▶ [What you will do] At the line with "[建议] 在 html 标签上设置正确的 lang 属性", start repeating the data, and continue line by line through the final line, exactly.

▶ [Listed records]
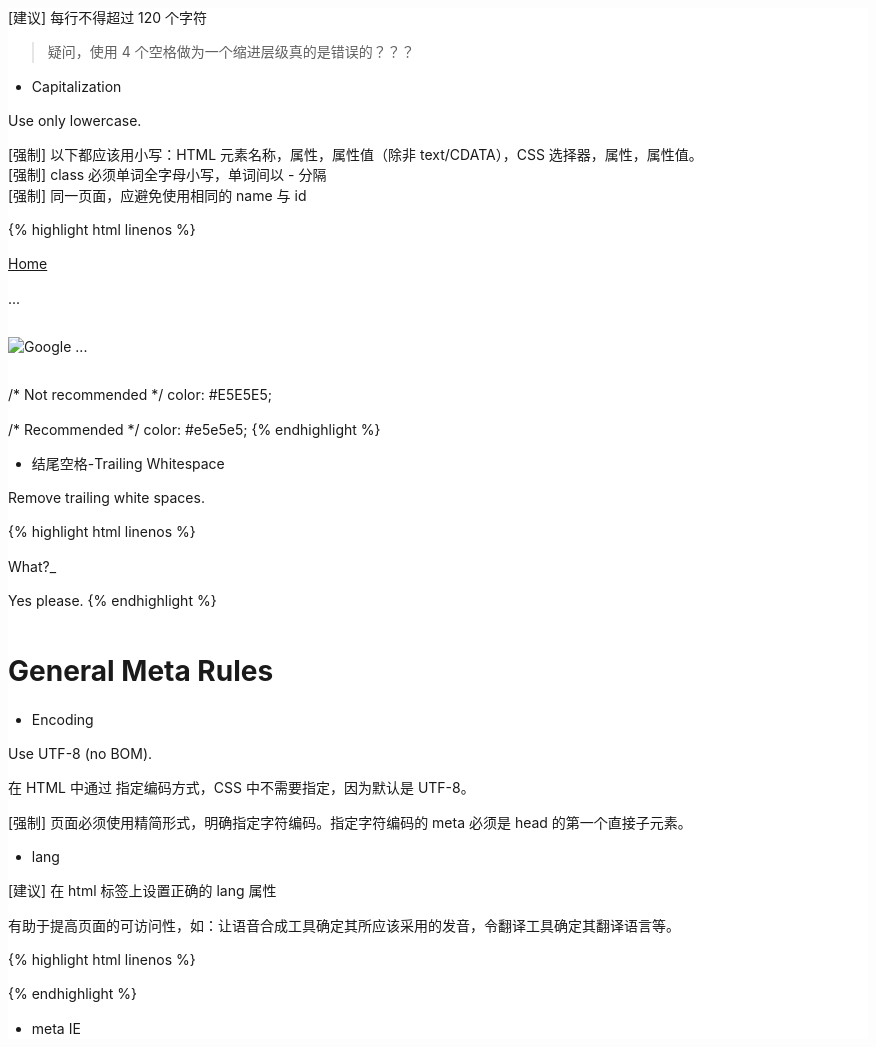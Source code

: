 [建议] 每行不得超过 120 个字符

> 疑问，使用 4 个空格做为一个缩进层级真的是错误的？？？

- Capitalization

Use only lowercase.

[强制] 以下都应该用小写：HTML 元素名称，属性，属性值（除非 text/CDATA），CSS 选择器，属性，属性值。  
[强制] class 必须单词全字母小写，单词间以 - 分隔  
[强制] 同一页面，应避免使用相同的 name 与 id  

{% highlight html linenos %}

<A HREF="/">Home</A>
<table cellSpacing="0">...</table>


<img src="google.png" alt="Google">
<table cellspacing="0">...</table>

/* Not recommended */
color: #E5E5E5;

/* Recommended */
color: #e5e5e5;
{% endhighlight %}

- 结尾空格-Trailing Whitespace

Remove trailing white spaces.

{% highlight html linenos %}

<p>What?_

<p>Yes please.
{% endhighlight %}

# General Meta Rules
- Encoding

Use UTF-8 (no BOM).

在 HTML 中通过 <meta charset="utf-8"> 指定编码方式，CSS 中不需要指定，因为默认是 UTF-8。

[强制] 页面必须使用精简形式，明确指定字符编码。指定字符编码的 meta 必须是 head 的第一个直接子元素。

- lang

[建议] 在 html 标签上设置正确的 lang 属性

有助于提高页面的可访问性，如：让语音合成工具确定其所应该采用的发音，令翻译工具确定其翻译语言等。

{% highlight html linenos %}
<html lang="en"> 
<html lang="zh-CN">
{% endhighlight %}

- meta IE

▶ [Result for this exercise]
[建议] 在 html 标签上设置正确的 lang 属性

有助于提高页面的可访问性，如：让语音合成工具确定其所应该采用的发音，令翻译工具确定其翻译语言等。

{% highlight html linenos %}
<html lang="en"> 
<html lang="zh-CN">
{% endhighlight %}

- meta IE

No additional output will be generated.